# Task to complete
Pick out each line below containing "Universeller".

Stored data entries:
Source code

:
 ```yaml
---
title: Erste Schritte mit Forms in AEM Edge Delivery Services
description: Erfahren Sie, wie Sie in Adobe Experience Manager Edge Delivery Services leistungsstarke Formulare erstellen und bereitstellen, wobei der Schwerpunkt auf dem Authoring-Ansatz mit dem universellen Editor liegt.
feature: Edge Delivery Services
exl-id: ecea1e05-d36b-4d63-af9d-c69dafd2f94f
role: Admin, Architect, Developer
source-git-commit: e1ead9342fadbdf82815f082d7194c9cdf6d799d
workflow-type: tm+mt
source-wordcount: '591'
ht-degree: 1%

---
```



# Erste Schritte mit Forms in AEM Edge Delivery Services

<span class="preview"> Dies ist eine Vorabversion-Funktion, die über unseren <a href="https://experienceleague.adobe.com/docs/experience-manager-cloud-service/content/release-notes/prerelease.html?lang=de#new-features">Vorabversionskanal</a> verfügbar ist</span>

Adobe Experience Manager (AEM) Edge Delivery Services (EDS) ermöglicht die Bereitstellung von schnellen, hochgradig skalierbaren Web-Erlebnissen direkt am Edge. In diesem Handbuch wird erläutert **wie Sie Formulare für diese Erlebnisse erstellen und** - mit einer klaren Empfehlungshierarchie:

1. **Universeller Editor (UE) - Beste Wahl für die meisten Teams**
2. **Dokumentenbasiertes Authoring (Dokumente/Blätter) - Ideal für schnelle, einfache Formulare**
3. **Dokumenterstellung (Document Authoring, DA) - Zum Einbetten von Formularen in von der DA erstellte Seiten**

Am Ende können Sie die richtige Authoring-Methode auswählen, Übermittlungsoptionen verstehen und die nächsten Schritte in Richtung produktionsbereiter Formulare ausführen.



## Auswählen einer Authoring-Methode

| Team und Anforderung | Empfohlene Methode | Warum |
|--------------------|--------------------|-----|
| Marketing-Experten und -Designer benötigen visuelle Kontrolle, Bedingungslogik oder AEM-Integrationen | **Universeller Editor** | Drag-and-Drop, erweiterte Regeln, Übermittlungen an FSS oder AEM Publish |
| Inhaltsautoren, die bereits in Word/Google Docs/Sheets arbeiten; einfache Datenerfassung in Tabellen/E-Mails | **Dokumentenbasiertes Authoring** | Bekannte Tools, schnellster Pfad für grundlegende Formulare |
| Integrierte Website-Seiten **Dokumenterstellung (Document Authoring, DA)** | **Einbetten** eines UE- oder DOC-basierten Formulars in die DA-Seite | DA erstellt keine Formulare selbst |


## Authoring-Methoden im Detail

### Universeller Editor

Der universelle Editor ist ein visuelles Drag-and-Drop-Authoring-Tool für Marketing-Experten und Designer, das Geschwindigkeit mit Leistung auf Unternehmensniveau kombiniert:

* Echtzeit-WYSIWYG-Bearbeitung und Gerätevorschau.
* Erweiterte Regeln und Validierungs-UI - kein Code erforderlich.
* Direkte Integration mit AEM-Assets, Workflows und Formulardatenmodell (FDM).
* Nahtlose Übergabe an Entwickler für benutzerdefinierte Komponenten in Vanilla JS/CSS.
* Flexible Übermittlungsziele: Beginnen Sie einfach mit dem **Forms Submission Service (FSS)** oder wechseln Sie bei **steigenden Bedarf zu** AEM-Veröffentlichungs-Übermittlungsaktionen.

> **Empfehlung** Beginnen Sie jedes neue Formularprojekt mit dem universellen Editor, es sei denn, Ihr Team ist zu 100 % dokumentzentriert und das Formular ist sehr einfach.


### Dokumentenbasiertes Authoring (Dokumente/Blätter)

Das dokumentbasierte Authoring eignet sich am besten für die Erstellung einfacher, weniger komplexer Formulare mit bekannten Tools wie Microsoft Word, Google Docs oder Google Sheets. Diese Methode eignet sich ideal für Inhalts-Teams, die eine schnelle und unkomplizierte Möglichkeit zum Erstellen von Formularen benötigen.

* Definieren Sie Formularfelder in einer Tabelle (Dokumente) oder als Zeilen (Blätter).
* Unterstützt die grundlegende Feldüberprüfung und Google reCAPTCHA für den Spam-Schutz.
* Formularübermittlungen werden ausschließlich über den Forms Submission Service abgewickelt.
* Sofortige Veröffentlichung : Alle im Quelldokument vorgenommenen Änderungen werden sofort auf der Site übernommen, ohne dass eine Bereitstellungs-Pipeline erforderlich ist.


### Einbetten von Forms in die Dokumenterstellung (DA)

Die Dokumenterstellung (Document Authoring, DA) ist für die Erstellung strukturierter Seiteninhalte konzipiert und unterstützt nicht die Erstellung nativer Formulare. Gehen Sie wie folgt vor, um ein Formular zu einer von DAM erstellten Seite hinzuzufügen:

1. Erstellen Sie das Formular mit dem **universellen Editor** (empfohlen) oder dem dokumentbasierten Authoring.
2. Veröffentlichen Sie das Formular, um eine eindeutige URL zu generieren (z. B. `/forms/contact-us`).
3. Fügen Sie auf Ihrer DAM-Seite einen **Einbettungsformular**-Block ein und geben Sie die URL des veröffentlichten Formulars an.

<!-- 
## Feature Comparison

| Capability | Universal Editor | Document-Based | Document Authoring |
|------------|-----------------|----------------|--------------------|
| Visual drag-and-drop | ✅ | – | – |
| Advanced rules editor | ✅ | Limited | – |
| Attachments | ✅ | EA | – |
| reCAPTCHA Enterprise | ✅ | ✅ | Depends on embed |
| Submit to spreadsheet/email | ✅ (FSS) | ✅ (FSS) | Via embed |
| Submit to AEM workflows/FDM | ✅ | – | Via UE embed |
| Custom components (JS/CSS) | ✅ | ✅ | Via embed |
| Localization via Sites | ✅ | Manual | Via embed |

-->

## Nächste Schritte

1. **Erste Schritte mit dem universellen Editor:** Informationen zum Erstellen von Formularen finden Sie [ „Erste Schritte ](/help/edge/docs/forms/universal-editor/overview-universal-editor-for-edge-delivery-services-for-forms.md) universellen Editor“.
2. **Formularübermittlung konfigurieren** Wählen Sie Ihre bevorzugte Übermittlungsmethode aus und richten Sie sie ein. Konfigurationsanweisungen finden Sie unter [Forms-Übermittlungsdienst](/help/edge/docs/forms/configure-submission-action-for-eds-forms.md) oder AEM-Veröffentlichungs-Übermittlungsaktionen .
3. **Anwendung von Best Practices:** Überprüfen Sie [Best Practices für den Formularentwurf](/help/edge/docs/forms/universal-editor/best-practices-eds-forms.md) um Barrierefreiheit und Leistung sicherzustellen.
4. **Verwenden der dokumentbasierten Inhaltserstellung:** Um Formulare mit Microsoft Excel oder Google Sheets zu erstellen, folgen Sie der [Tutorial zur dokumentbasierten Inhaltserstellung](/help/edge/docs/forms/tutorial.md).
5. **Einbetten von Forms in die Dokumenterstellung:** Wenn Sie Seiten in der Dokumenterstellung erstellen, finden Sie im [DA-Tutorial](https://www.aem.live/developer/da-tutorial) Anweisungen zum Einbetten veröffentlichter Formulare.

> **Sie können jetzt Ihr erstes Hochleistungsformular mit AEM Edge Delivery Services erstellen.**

# Problem solution
1. **Universeller Editor (UE) - Beste Wahl für die meisten Teams**
| Marketing-Experten und -Designer benötigen visuelle Kontrolle, Bedingungslogik oder AEM-Integrationen | **Universeller Editor** | Drag-and-Drop, erweiterte Regeln, Übermittlungen an FSS oder AEM Publish |
### Universeller Editor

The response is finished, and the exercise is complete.